Mas ele acredita que o valor alto do barril não deve perdurar por muito tempo. “A demanda no mundo todo diminuiu, esse ano é apontado como de menor nível de atividade para maioria dos países, e a tendência é do preço do petróleo cair, porque não vai haver demanda. A Rússia não tem interesse em deixar de vender petróleo e gás. Mesmo para os membros da Opep (Organização dos Países Exportadores de Petróleo) subir tanto o preço é ruim, porque eles precisam de demanda”, argumenta.
A alta do petróleo também impacta a indústria química, responsável por fornecer produtos para montadoras, fábricas de calçados e construção civil, por exemplo. Fátima Giovanna Coviello Ferreira, diretora de Economia e Estatística da Associação Brasileira de Indústria Química (Abiquim), explica que do petróleo se retira a nafta petroquímica, matéria-prima fundamental para a indústria. A tonelada do produto custa, em média, nove vezes o valor do barril do petróleo e chegou a US$ 772, alta de 56% em um ano.
“Tanto o produto do mercado doméstico quanto o importado estão sofrendo altas muito elevadas no período recente.
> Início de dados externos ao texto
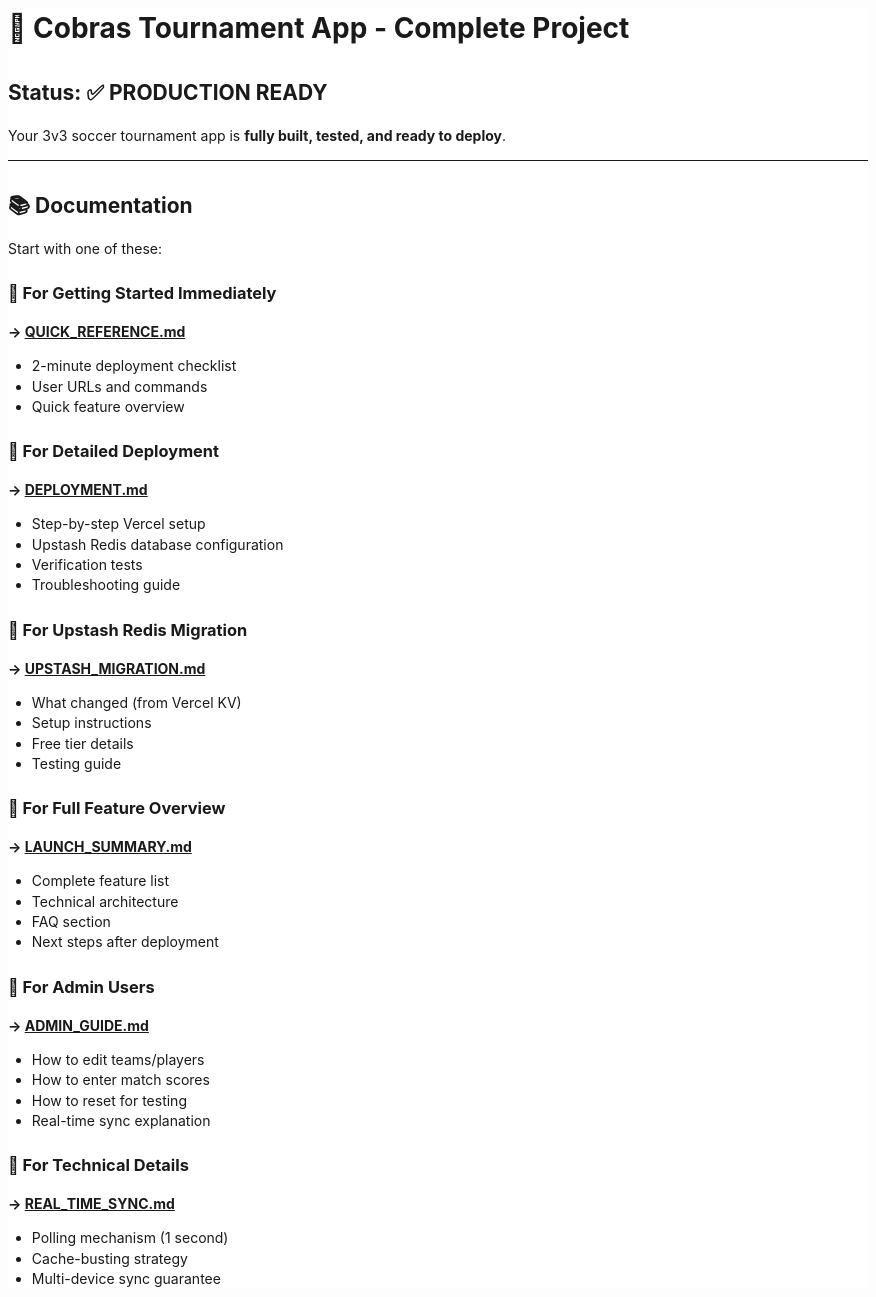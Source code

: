 # 🎉 Cobras Tournament App - Complete Project

## Status: ✅ PRODUCTION READY

Your 3v3 soccer tournament app is **fully built, tested, and ready to deploy**.

---

## 📚 Documentation

Start with one of these:

### 🚀 For Getting Started Immediately
**→ [QUICK_REFERENCE.md](QUICK_REFERENCE.md)**
- 2-minute deployment checklist
- User URLs and commands
- Quick feature overview

### 📖 For Detailed Deployment
**→ [DEPLOYMENT.md](DEPLOYMENT.md)**
- Step-by-step Vercel setup
- Upstash Redis database configuration
- Verification tests
- Troubleshooting guide

### 🔄 For Upstash Redis Migration
**→ [UPSTASH_MIGRATION.md](UPSTASH_MIGRATION.md)**
- What changed (from Vercel KV)
- Setup instructions
- Free tier details
- Testing guide

### 🎯 For Full Feature Overview
**→ [LAUNCH_SUMMARY.md](LAUNCH_SUMMARY.md)**
- Complete feature list
- Technical architecture
- FAQ section
- Next steps after deployment

### 🔧 For Admin Users
**→ [ADMIN_GUIDE.md](ADMIN_GUIDE.md)**
- How to edit teams/players
- How to enter match scores
- How to reset for testing
- Real-time sync explanation

### 🔄 For Technical Details
**→ [REAL_TIME_SYNC.md](REAL_TIME_SYNC.md)**
- Polling mechanism (1 second)
- Cache-busting strategy
- Multi-device sync guarantee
É um problema internacional. Existe uma elevação na demanda combinada a uma retração na oferta de petróleo no mundo”, explica Fátima. “Isso impacta toda a cadeia. Automóveis têm uma parte expressiva de produtos químicos, a construção civil tem argamassa, conexões de tubo PVC, tintas. A química permeia toda a transformação brasileira, mas também o setor de serviços e a agricultura”.
Os representantes de Abiplast e Abiquim defendem que, para resolver essa questão a longo prazo, o país deveria investir em indústrias, fomentando uma maior concorrência e uma menor dependência do mercado exterior. Para Fátima, isso criaria mais empregos e permitiria ao país importar menos produtos químicos - hoje o déficit na balança comercial do setor é de US$ 46 bilhões.
A especialista da Abiquim reforça ainda que o preço do gás natural é indexado ao valor do petróleo. Dessa forma, sempre que o barril tem uma elevação, o gás tão importante para a produção industrial brasileira também passa por um aumento.
Freio na retomada da economia
Analista de estudos econômicos da Federação das Indústrias do Estado de Minas Gerais (Fiemg), Marcos Marçal explica que é muito difícil mensurar o impacto da alta do barril sobre a economia brasileira. “Os efeitos são muito espraiados. Os custos de produção aumentam por causa da matéria-prima e por causa do transporte, tanto marítimo quanto rodoviário. Os empresários acabam ficando com a margem de lucro espremida e isso dificulta os investimentos e a contratação de funcionários”, explica.
Para o consumidor final, inflação pode significar redução nos gastos e, consequentemente, um menor crescimento no Produto Interno Bruto (PIB). Marçal aponta ainda que o poder de compra do brasileiro vai ficar ainda mais achatado pela alta dos combustíveis. “Muitas vezes as pessoas que gastaram mais com transporte vão deixar de consumir outros itens”.
Paulo Casaca, professor de economia do Ibmec-Minas, acredita que não há como fugir do efeito da alta do petróleo neste momento. “No longo prazo, é possível diversificar e utilizar compostos parecidos com plástico que não usem petróleo como insumo, mas isso depende de desenvolvimento de novas tecnologias”, afirma o professor.
“O mundo investe nesse tipo de pesquisa, tanto que hoje temos carro elétrico e plástico de outras fontes. Mas o petróleo continua sendo usado pela facilidade de uso e pelos custos de produção. Mesmo quando pode ser substituído, tem que se levar em conta as variáveis do substituto, como acontece com o etanol”, completa.